_Task to complete_:
Here are records with pictures in them. Copy all of them exactly and leave the pictures out.

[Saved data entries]
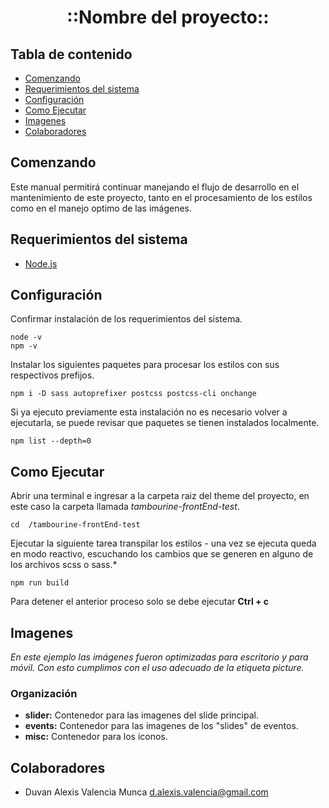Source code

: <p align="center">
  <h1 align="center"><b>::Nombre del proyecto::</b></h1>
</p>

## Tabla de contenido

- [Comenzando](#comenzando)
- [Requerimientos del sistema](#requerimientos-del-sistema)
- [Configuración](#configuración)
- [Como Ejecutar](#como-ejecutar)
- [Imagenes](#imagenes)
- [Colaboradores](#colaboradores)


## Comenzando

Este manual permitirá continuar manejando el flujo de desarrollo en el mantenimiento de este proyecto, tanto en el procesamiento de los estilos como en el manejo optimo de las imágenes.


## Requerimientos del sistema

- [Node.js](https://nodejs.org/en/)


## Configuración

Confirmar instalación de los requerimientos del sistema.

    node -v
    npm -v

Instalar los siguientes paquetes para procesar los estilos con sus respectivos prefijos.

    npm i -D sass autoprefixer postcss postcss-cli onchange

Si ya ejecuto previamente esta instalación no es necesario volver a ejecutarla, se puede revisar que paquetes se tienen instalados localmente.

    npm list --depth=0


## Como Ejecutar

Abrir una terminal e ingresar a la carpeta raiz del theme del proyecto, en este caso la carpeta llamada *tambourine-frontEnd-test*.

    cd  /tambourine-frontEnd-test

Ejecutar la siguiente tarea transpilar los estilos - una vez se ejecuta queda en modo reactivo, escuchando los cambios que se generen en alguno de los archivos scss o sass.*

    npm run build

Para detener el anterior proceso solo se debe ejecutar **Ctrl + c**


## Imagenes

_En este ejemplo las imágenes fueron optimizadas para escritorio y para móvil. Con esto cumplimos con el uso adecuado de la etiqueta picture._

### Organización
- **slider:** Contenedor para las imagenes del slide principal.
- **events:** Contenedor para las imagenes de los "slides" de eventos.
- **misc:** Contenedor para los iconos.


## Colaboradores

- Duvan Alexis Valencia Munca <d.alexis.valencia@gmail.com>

_Written response_:
Source code

: <p align="center">
  <h1 align="center"><b>::Nombre del proyecto::</b></h1>
</p>

## Tabla de contenido

- [Comenzando](#comenzando)
- [Requerimientos del sistema](#requerimientos-del-sistema)
- [Configuración](#configuración)
- [Como Ejecutar](#como-ejecutar)
- [Imagenes](#imagenes)
- [Colaboradores](#colaboradores)


## Comenzando

Este manual permitirá continuar manejando el flujo de desarrollo en el mantenimiento de este proyecto, tanto en el procesamiento de los estilos como en el manejo optimo de las imágenes.


## Requerimientos del sistema

- [Node.js](https://nodejs.org/en/)


## Configuración

Confirmar instalación de los requerimientos del sistema.

    node -v
    npm -v

Instalar los siguientes paquetes para procesar los estilos con sus respectivos prefijos.

    npm i -D sass autoprefixer postcss postcss-cli onchange

Si ya ejecuto previamente esta instalación no es necesario volver a ejecutarla, se puede revisar que paquetes se tienen instalados localmente.

    npm list --depth=0


## Como Ejecutar

Abrir una terminal e ingresar a la carpeta raiz del theme del proyecto, en este caso la carpeta llamada *tambourine-frontEnd-test*.

    cd  /tambourine-frontEnd-test

Ejecutar la siguiente tarea transpilar los estilos - una vez se ejecuta queda en modo reactivo, escuchando los cambios que se generen en alguno de los archivos scss o sass.*

    npm run build

Para detener el anterior proceso solo se debe ejecutar **Ctrl + c**


## Imagenes

_En este ejemplo las imágenes fueron optimizadas para escritorio y para móvil. Con esto cumplimos con el uso adecuado de la etiqueta picture._

### Organización
- **slider:** Contenedor para las imagenes del slide principal.
- **events:** Contenedor para las imagenes de los "slides" de eventos.
- **misc:** Contenedor para los iconos.


## Colaboradores

- Duvan Alexis Valencia Munca <d.alexis.valencia@gmail.com>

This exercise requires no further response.